Pull out every line below holding the word "Purchased".

(INPUT begins)

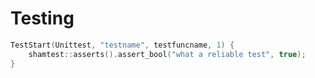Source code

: # Testing

```c++
TestStart(Unittest, "testname", testfuncname, 1) {
    shamtest::asserts().assert_bool("what a reliable test", true);
}
```
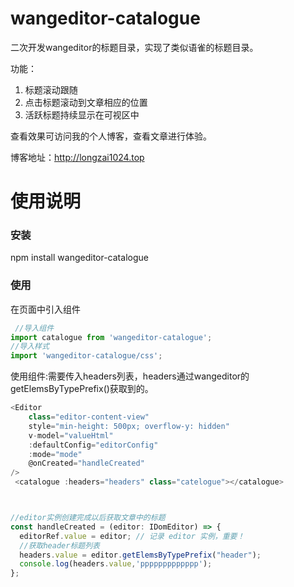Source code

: # wangeditor-catalogue
二次开发wangeditor的标题目录，实现了类似语雀的标题目录。

功能：

1. 标题滚动跟随
2. 点击标题滚动到文章相应的位置
3. 活跃标题持续显示在可视区中

查看效果可访问我的个人博客，查看文章进行体验。

博客地址：http://longzai1024.top

# 使用说明

### 安装
npm install wangeditor-catalogue

### 使用
在页面中引入组件

```js
 //导入组件 
import catalogue from 'wangeditor-catalogue';
//导入样式  
import 'wangeditor-catalogue/css';
```

使用组件:需要传入headers列表，headers通过wangeditor的getElemsByTypePrefix()获取到的。

```js
<Editor
    class="editor-content-view"
    style="min-height: 500px; overflow-y: hidden"
    v-model="valueHtml"
    :defaultConfig="editorConfig"
    :mode="mode"
    @onCreated="handleCreated"
/>
 <catalogue :headers="headers" class="catelogue"></catalogue>



//editor实例创建完成以后获取文章中的标题
const handleCreated = (editor: IDomEditor) => {
  editorRef.value = editor; // 记录 editor 实例，重要！
  //获取header标题列表
  headers.value = editor.getElemsByTypePrefix("header");
  console.log(headers.value,'ppppppppppppp');
};
```





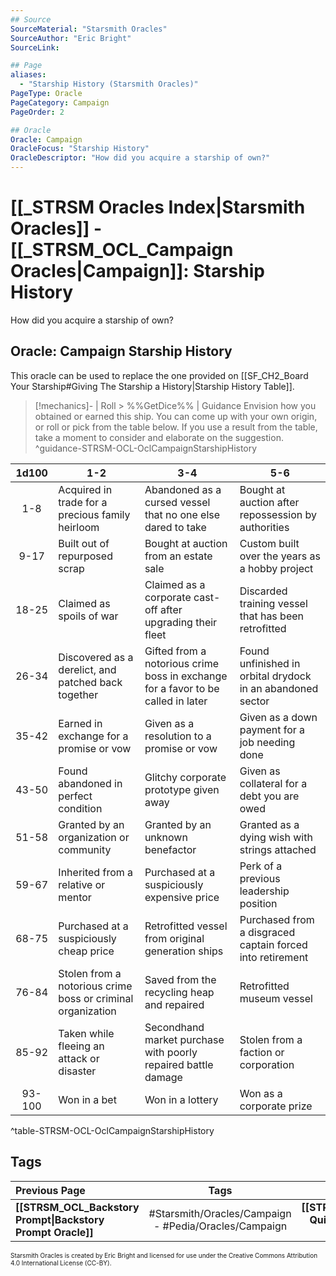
 ```yaml
---
## Source
SourceMaterial: "Starsmith Oracles"
SourceAuthor: "Eric Bright"
SourceLink: 

## Page
aliases:
  - "Starship History (Starsmith Oracles)"
PageType: Oracle
PageCategory: Campaign
PageOrder: 2

## Oracle
Oracle: Campaign
OracleFocus: "Starship History"
OracleDescriptor: "How did you acquire a starship of own?"
---
```

# [[_STRSM Oracles Index|Starsmith Oracles]] - [[_STRSM_OCL_Campaign Oracles|Campaign]]: Starship History
How did you acquire a starship of own?

## Oracle: Campaign Starship History
This oracle can be used to replace the one provided on [[SF_CH2_Board Your Starship#Giving The Starship a History|Starship History Table]].

> [!mechanics]- | Roll > %%GetDice%% | Guidance
> Envision how you obtained or earned this ship. You can come up with your own origin, or roll or pick from the table below. If you use a result from the table, take a moment to consider and elaborate on the suggestion. ^guidance-STRSM-OCL-OclCampaignStarshipHistory

| 1d100 | 1-2 | 3-4 | 5-6 |
| :---: | --- | --- | --- |
| 1-8 | Acquired in trade for a precious family heirloom | Abandoned as a cursed vessel that no one else dared to take | Bought at auction after repossession by authorities |
| 9-17 | Built out of repurposed scrap | Bought at auction from an estate sale | Custom built over the years as a hobby project |
| 18-25 | Claimed as spoils of war | Claimed as a corporate cast-off after upgrading their fleet | Discarded training vessel that has been retrofitted |
| 26-34 | Discovered as a derelict, and patched back together | Gifted from a notorious crime boss in exchange for a favor to be called in later | Found unfinished in orbital drydock in an abandoned sector |
| 35-42 | Earned in exchange for a promise or vow | Given as a resolution to a promise or vow | Given as a down payment for a job needing done |
| 43-50 | Found abandoned in perfect condition | Glitchy corporate prototype given away | Given as collateral for a debt you are owed |
| 51-58 | Granted by an organization or community | Granted by an unknown benefactor | Granted as a dying wish with strings attached |
| 59-67 | Inherited from a relative or mentor | Purchased at a suspiciously expensive price | Perk of a previous leadership position |
| 68-75 | Purchased at a suspiciously cheap price | Retrofitted vessel from original generation ships | Purchased from a disgraced captain forced into retirement |
| 76-84 | Stolen from a notorious crime boss or criminal organization | Saved from the recycling heap and repaired | Retrofitted museum vessel |
| 85-92 | Taken while fleeing an attack or disaster | Secondhand market purchase with poorly repaired battle damage | Stolen from a faction or corporation |
| 93-100 | Won in a bet | Won in a lottery | Won as a corporate prize |
^table-STRSM-OCL-OclCampaignStarshipHistory

## Tags
| Previous Page | Tags | Next Page | 
| :--- | :---: | ---: |
| **[[STRSM_OCL_Backstory Prompt\|Backstory Prompt Oracle]]** | #Starsmith/Oracles/Campaign - #Pedia/Oracles/Campaign | **[[STRSM_OCL_Starship Quirk\|Starship Quirks Oracle]]** |

<font size=-2>Starsmith Oracles is created by Eric Bright and licensed for use under the Creative Commons Attribution 4.0 International License (CC-BY).</font>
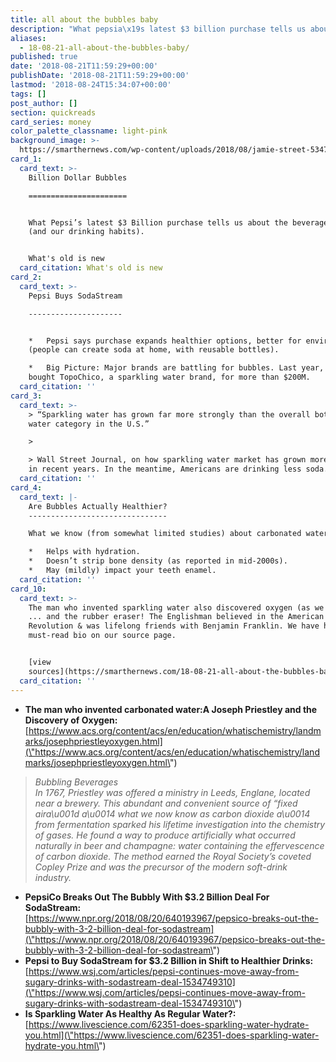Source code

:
 ```yaml
---
title: all about the bubbles baby
description: "What pepsia\x19s latest $3 billion purchase tells us about the beverage industry (and our drinking habits)."
aliases:
  - 18-08-21-all-about-the-bubbles-baby/
published: true
date: '2018-08-21T11:59:29+00:00'
publishDate: '2018-08-21T11:59:29+00:00'
lastmod: '2018-08-24T15:34:07+00:00'
tags: []
post_author: []
section: quickreads
card_series: money
color_palette_classname: light-pink
background_image: >-
  https://smarthernews.com/wp-content/uploads/2018/08/jamie-street-534761-unsplash-scaled.jpg
card_1:
  card_text: >-
    Billion Dollar Bubbles

    ======================


    What Pepsi’s latest $3 Billion purchase tells us about the beverage industry
    (and our drinking habits).


    What's old is new
  card_citation: What's old is new
card_2:
  card_text: >-
    Pepsi Buys SodaStream

    ---------------------


    *   Pepsi says purchase expands healthier options, better for environment
    (people can create soda at home, with reusable bottles).

    *   Big Picture: Major brands are battling for bubbles. Last year, CocaCola
    bought TopoChico, a sparkling water brand, for more than $200M.
  card_citation: ''
card_3:
  card_text: >-
    > “Sparkling water has grown far more strongly than the overall bottled
    water category in the U.S.”

    > 

    > Wall Street Journal, on how sparkling water market has grown more than 30%
    in recent years. In the meantime, Americans are drinking less soda.
  card_citation: ''
card_4:
  card_text: |-
    Are Bubbles Actually Healthier?
    -------------------------------

    What we know (from somewhat limited studies) about carbonated water:

    *   Helps with hydration.
    *   Doesn’t strip bone density (as reported in mid-2000s).
    *   May (mildly) impact your teeth enamel.
  card_citation: ''
card_10:
  card_text: >-
    The man who invented sparkling water also discovered oxygen (as we know it)
    ... and the rubber eraser! The Englishman believed in the American
    Revolution & was lifelong friends with Benjamin Franklin. We have his
    must-read bio on our source page.


    [view
    sources](https://smarthernews.com/18-08-21-all-about-the-bubbles-baby/)
  card_citation: ''
---
```

*   **The man who invented carbonated water:A Joseph Priestley and the Discovery of Oxygen:**  
    [https://www.acs.org/content/acs/en/education/whatischemistry/landmarks/josephpriestleyoxygen.html](\"https://www.acs.org/content/acs/en/education/whatischemistry/landmarks/josephpriestleyoxygen.html\")

> _Bubbling Beverages_  
> _In 1767, Priestley was offered a ministry in Leeds, Englane, located near a brewery. This abundant and convenient source of “fixed aira\\u001d a\\u0014 what we now know as carbon dioxide a\\u0014 from fermentation sparked his lifetime investigation into the chemistry of gases. He found a way to produce artificially what occurred naturally in beer and champagne: water containing the effervescence of carbon dioxide. The method earned the Royal Society’s coveted Copley Prize and was the precursor of the modern soft-drink industry._

*   **PepsiCo Breaks Out The Bubbly With $3.2 Billion Deal For SodaStream:**  
    [https://www.npr.org/2018/08/20/640193967/pepsico-breaks-out-the-bubbly-with-3-2-billion-deal-for-sodastream](\"https://www.npr.org/2018/08/20/640193967/pepsico-breaks-out-the-bubbly-with-3-2-billion-deal-for-sodastream\")
*   **Pepsi to Buy SodaStream for $3.2 Billion in Shift to Healthier Drinks:**  
    [https://www.wsj.com/articles/pepsi-continues-move-away-from-sugary-drinks-with-sodastream-deal-1534749310](\"https://www.wsj.com/articles/pepsi-continues-move-away-from-sugary-drinks-with-sodastream-deal-1534749310\")
*   **Is Sparkling Water As Healthy As Regular Water?:**  
    [https://www.livescience.com/62351-does-sparkling-water-hydrate-you.html](\"https://www.livescience.com/62351-does-sparkling-water-hydrate-you.html\")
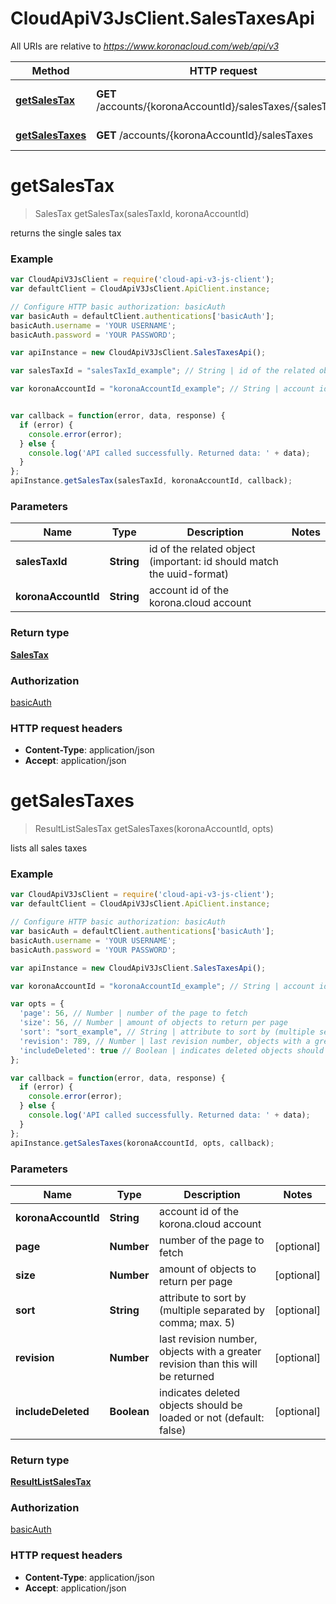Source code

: # CloudApiV3JsClient.SalesTaxesApi

All URIs are relative to *https://www.koronacloud.com/web/api/v3*

Method | HTTP request | Description
------------- | ------------- | -------------
[**getSalesTax**](SalesTaxesApi.md#getSalesTax) | **GET** /accounts/{koronaAccountId}/salesTaxes/{salesTaxId} | returns the single sales tax
[**getSalesTaxes**](SalesTaxesApi.md#getSalesTaxes) | **GET** /accounts/{koronaAccountId}/salesTaxes | lists all sales taxes


<a name="getSalesTax"></a>
# **getSalesTax**
> SalesTax getSalesTax(salesTaxId, koronaAccountId)

returns the single sales tax



### Example
```javascript
var CloudApiV3JsClient = require('cloud-api-v3-js-client');
var defaultClient = CloudApiV3JsClient.ApiClient.instance;

// Configure HTTP basic authorization: basicAuth
var basicAuth = defaultClient.authentications['basicAuth'];
basicAuth.username = 'YOUR USERNAME';
basicAuth.password = 'YOUR PASSWORD';

var apiInstance = new CloudApiV3JsClient.SalesTaxesApi();

var salesTaxId = "salesTaxId_example"; // String | id of the related object (important: id should match the uuid-format)

var koronaAccountId = "koronaAccountId_example"; // String | account id of the korona.cloud account


var callback = function(error, data, response) {
  if (error) {
    console.error(error);
  } else {
    console.log('API called successfully. Returned data: ' + data);
  }
};
apiInstance.getSalesTax(salesTaxId, koronaAccountId, callback);
```

### Parameters

Name | Type | Description  | Notes
------------- | ------------- | ------------- | -------------
 **salesTaxId** | **String**| id of the related object (important: id should match the uuid-format) | 
 **koronaAccountId** | **String**| account id of the korona.cloud account | 

### Return type

[**SalesTax**](SalesTax.md)

### Authorization

[basicAuth](../README.md#basicAuth)

### HTTP request headers

 - **Content-Type**: application/json
 - **Accept**: application/json

<a name="getSalesTaxes"></a>
# **getSalesTaxes**
> ResultListSalesTax getSalesTaxes(koronaAccountId, opts)

lists all sales taxes



### Example
```javascript
var CloudApiV3JsClient = require('cloud-api-v3-js-client');
var defaultClient = CloudApiV3JsClient.ApiClient.instance;

// Configure HTTP basic authorization: basicAuth
var basicAuth = defaultClient.authentications['basicAuth'];
basicAuth.username = 'YOUR USERNAME';
basicAuth.password = 'YOUR PASSWORD';

var apiInstance = new CloudApiV3JsClient.SalesTaxesApi();

var koronaAccountId = "koronaAccountId_example"; // String | account id of the korona.cloud account

var opts = { 
  'page': 56, // Number | number of the page to fetch
  'size': 56, // Number | amount of objects to return per page
  'sort': "sort_example", // String | attribute to sort by (multiple separated by comma; max. 5)
  'revision': 789, // Number | last revision number, objects with a greater revision than this will be returned
  'includeDeleted': true // Boolean | indicates deleted objects should be loaded or not (default: false)
};

var callback = function(error, data, response) {
  if (error) {
    console.error(error);
  } else {
    console.log('API called successfully. Returned data: ' + data);
  }
};
apiInstance.getSalesTaxes(koronaAccountId, opts, callback);
```

### Parameters

Name | Type | Description  | Notes
------------- | ------------- | ------------- | -------------
 **koronaAccountId** | **String**| account id of the korona.cloud account | 
 **page** | **Number**| number of the page to fetch | [optional] 
 **size** | **Number**| amount of objects to return per page | [optional] 
 **sort** | **String**| attribute to sort by (multiple separated by comma; max. 5) | [optional] 
 **revision** | **Number**| last revision number, objects with a greater revision than this will be returned | [optional] 
 **includeDeleted** | **Boolean**| indicates deleted objects should be loaded or not (default: false) | [optional] 

### Return type

[**ResultListSalesTax**](ResultListSalesTax.md)

### Authorization

[basicAuth](../README.md#basicAuth)

### HTTP request headers

 - **Content-Type**: application/json
 - **Accept**: application/json

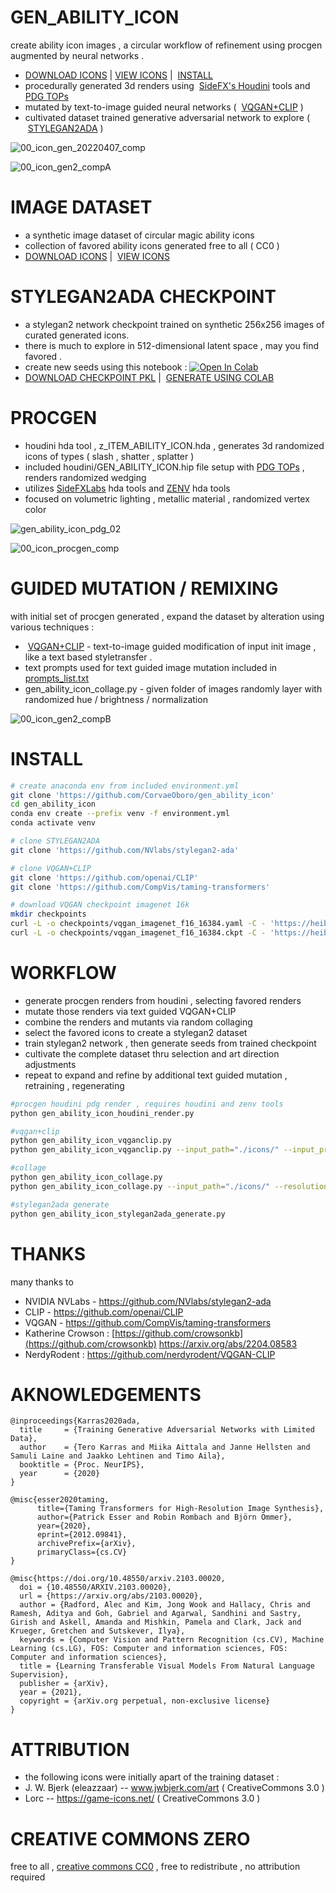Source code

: # GEN_ABILITY_ICON
create ability icon images , a circular workflow of refinement using procgen augmented by neural networks .
- [DOWNLOAD ICONS](https://github.com/CorvaeOboro/gen_ability_icon/archive/refs/heads/master.zip) |  [VIEW ICONS](https://corvaeoboro.github.io/gen_ability_icon/gen_ability_icon_all.htm) |  [INSTALL](https://github.com/CorvaeOboro/gen_ability_icon#install)
- procedurally generated 3d renders using  [SideFX's Houdini](https://www.sidefx.com/) tools and [PDG TOPs](https://www.sidefx.com/products/pdg/) 
- mutated by text-to-image guided neural networks (  [VQGAN+CLIP](https://github.com/CompVis/taming-transformers) )
- cultivated dataset trained generative adversarial network to explore (  [STYLEGAN2ADA](https://github.com/NVlabs/stylegan2-ada) )

![00_icon_gen_20220407_comp](https://raw.githubusercontent.com/CorvaeOboro/gen_ability_icon/master/docs/00_icon_gen4_vqB_comp_0.jpg?raw=true "00_icon_gen_20220407_comp")

![00_icon_gen2_compA](https://raw.githubusercontent.com/CorvaeOboro/gen_ability_icon/master/docs/gen_ability_icon_process.jpg?raw=true "00_icon_gen2_compA")

# IMAGE DATASET
- a synthetic image dataset of circular magic ability icons
- collection of favored ability icons generated free to all ( CC0 )
- [DOWNLOAD ICONS](https://github.com/CorvaeOboro/gen_ability_icon/archive/refs/heads/master.zip) |  [VIEW ICONS](https://corvaeoboro.github.io/gen_ability_icon/gen_ability_icon_all.htm)

# STYLEGAN2ADA CHECKPOINT
- a stylegan2 network checkpoint trained on synthetic 256x256 images of curated generated icons.
- there is much to explore in 512-dimensional latent space , may you find favored .
- create new seeds using this notebook : [![Open In Colab](https://colab.research.google.com/assets/colab-badge.svg)](https://colab.research.google.com/drive/1ZjLNer1pg6HluzxknAtPu0fQ2wDCvsxQ?authuser=0)
- [DOWNLOAD CHECKPOINT PKL](https://github.com/CorvaeOboro/gen_ability_icon/releases/download/gen_ability_icon_stylegan2ada_20220801/gen_ability_icon_stylegan2ada_20220801.pkl ) |  [GENERATE USING COLAB](https://colab.research.google.com/drive/1ZjLNer1pg6HluzxknAtPu0fQ2wDCvsxQ?authuser=0)

# PROCGEN
- houdini hda tool , z_ITEM_ABILITY_ICON.hda , generates 3d randomized icons of types ( slash , shatter , splatter ) 
- included houdini/GEN_ABILITY_ICON.hip file setup with [PDG TOPs](https://www.sidefx.com/products/pdg/) , renders randomized wedging  
- utilizes [SideFXLabs](https://github.com/sideeffects/SideFXLabs) hda tools and [ZENV](https://github.com/CorvaeOboro/zenv) hda tools 
- focused on volumetric lighting , metallic material , randomized vertex color

![gen_ability_icon_pdg_02](https://raw.githubusercontent.com/CorvaeOboro/gen_ability_icon/master/docs/gen_ability_icon_pdg_02.jpg?raw=true "gen_ability_icon_pdg_02")

![00_icon_procgen_comp](https://raw.githubusercontent.com/CorvaeOboro/gen_ability_icon/master/docs/00_icon_procgen_comp.jpg?raw=true "00_icon_procgen_comp")

# GUIDED MUTATION / REMIXING
with initial set of procgen generated , expand the dataset by alteration using various techniques :
-  [VQGAN+CLIP](https://github.com/CompVis/taming-transformers)  - text-to-image guided modification of input init image , like a text based styletransfer . 
- text prompts used for text guided image mutation included in [prompts_list.txt](https://github.com/CorvaeOboro/gen_ability_icon/blob/master/prompts_list.txt)
- gen_ability_icon_collage.py - given folder of images randomly layer with randomized hue / brightness / normalization 

![00_icon_gen2_compB](https://raw.githubusercontent.com/CorvaeOboro/gen_ability_icon/master/docs/00_icon_gen2_compB.jpg?raw=true "00_icon_gen2_compB")

# INSTALL

```.bash
# create anaconda env from included environment.yml
git clone 'https://github.com/CorvaeOboro/gen_ability_icon'
cd gen_ability_icon
conda env create --prefix venv -f environment.yml
conda activate venv

# clone STYLEGAN2ADA
git clone 'https://github.com/NVlabs/stylegan2-ada'

# clone VQGAN+CLIP 
git clone 'https://github.com/openai/CLIP'
git clone 'https://github.com/CompVis/taming-transformers'

# download VQGAN checkpoint imagenet 16k
mkdir checkpoints
curl -L -o checkpoints/vqgan_imagenet_f16_16384.yaml -C - 'https://heibox.uni-heidelberg.de/d/a7530b09fed84f80a887/files/?p=%2Fconfigs%2Fmodel.yaml&dl=1' #ImageNet 16384
curl -L -o checkpoints/vqgan_imagenet_f16_16384.ckpt -C - 'https://heibox.uni-heidelberg.de/d/a7530b09fed84f80a887/files/?p=%2Fckpts%2Flast.ckpt&dl=1' #ImageNet 16384
```

# WORKFLOW
- generate procgen renders from houdini , selecting favored renders
- mutate those renders via text guided VQGAN+CLIP 
- combine the renders and mutants via random collaging 
- select the favored icons to create a stylegan2 dataset 
- train stylegan2 network , then generate seeds from trained checkpoint
- cultivate the complete dataset thru selection and art direction adjustments 
- repeat to expand and refine by additional text guided mutation , retraining , regenerating

```.bash
#procgen houdini pdg render , requires houdini and zenv tools
python gen_ability_icon_houdini_render.py

#vqgan+clip 
python gen_ability_icon_vqganclip.py  
python gen_ability_icon_vqganclip.py --input_path="./icons/" --input_prompt_list="prompts_list.txt" 

#collage 
python gen_ability_icon_collage.py
python gen_ability_icon_collage.py --input_path="./icons/" --resolution=256

#stylegan2ada generate 
python gen_ability_icon_stylegan2ada_generate.py
```

# THANKS
many thanks to 
- NVIDIA NVLabs - https://github.com/NVlabs/stylegan2-ada
- CLIP - https://github.com/openai/CLIP
- VQGAN - https://github.com/CompVis/taming-transformers
- Katherine Crowson : [https://github.com/crowsonkb](https://github.com/crowsonkb)  https://arxiv.org/abs/2204.08583
- NerdyRodent : https://github.com/nerdyrodent/VQGAN-CLIP

# AKNOWLEDGEMENTS
```
@inproceedings{Karras2020ada,
  title     = {Training Generative Adversarial Networks with Limited Data},
  author    = {Tero Karras and Miika Aittala and Janne Hellsten and Samuli Laine and Jaakko Lehtinen and Timo Aila},
  booktitle = {Proc. NeurIPS},
  year      = {2020}
}
```
```
@misc{esser2020taming,
      title={Taming Transformers for High-Resolution Image Synthesis}, 
      author={Patrick Esser and Robin Rombach and Björn Ommer},
      year={2020},
      eprint={2012.09841},
      archivePrefix={arXiv},
      primaryClass={cs.CV}
}
```
```
@misc{https://doi.org/10.48550/arxiv.2103.00020,
  doi = {10.48550/ARXIV.2103.00020},
  url = {https://arxiv.org/abs/2103.00020},
  author = {Radford, Alec and Kim, Jong Wook and Hallacy, Chris and Ramesh, Aditya and Goh, Gabriel and Agarwal, Sandhini and Sastry, Girish and Askell, Amanda and Mishkin, Pamela and Clark, Jack and Krueger, Gretchen and Sutskever, Ilya},
  keywords = {Computer Vision and Pattern Recognition (cs.CV), Machine Learning (cs.LG), FOS: Computer and information sciences, FOS: Computer and information sciences},
  title = {Learning Transferable Visual Models From Natural Language Supervision},
  publisher = {arXiv},
  year = {2021},
  copyright = {arXiv.org perpetual, non-exclusive license}
}
```

# ATTRIBUTION
- the following icons were initially apart of the training dataset :
- J. W. Bjerk (eleazzaar) -- www.jwbjerk.com/art  ( CreativeCommons 3.0 )
- Lorc -- https://game-icons.net/ ( CreativeCommons 3.0 ) 

# CREATIVE COMMONS ZERO 
free to all , [creative commons CC0](https://creativecommons.org/publicdomain/zero/1.0/) , free to redistribute , no attribution required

(INPUT ends)

→ **EXERCISE ANSWER**
| 59-67 | Inherited from a relative or mentor | Purchased at a suspiciously expensive price | Perk of a previous leadership position |
| 68-75 | Purchased at a suspiciously cheap price | Retrofitted vessel from original generation ships | Purchased from a disgraced captain forced into retirement |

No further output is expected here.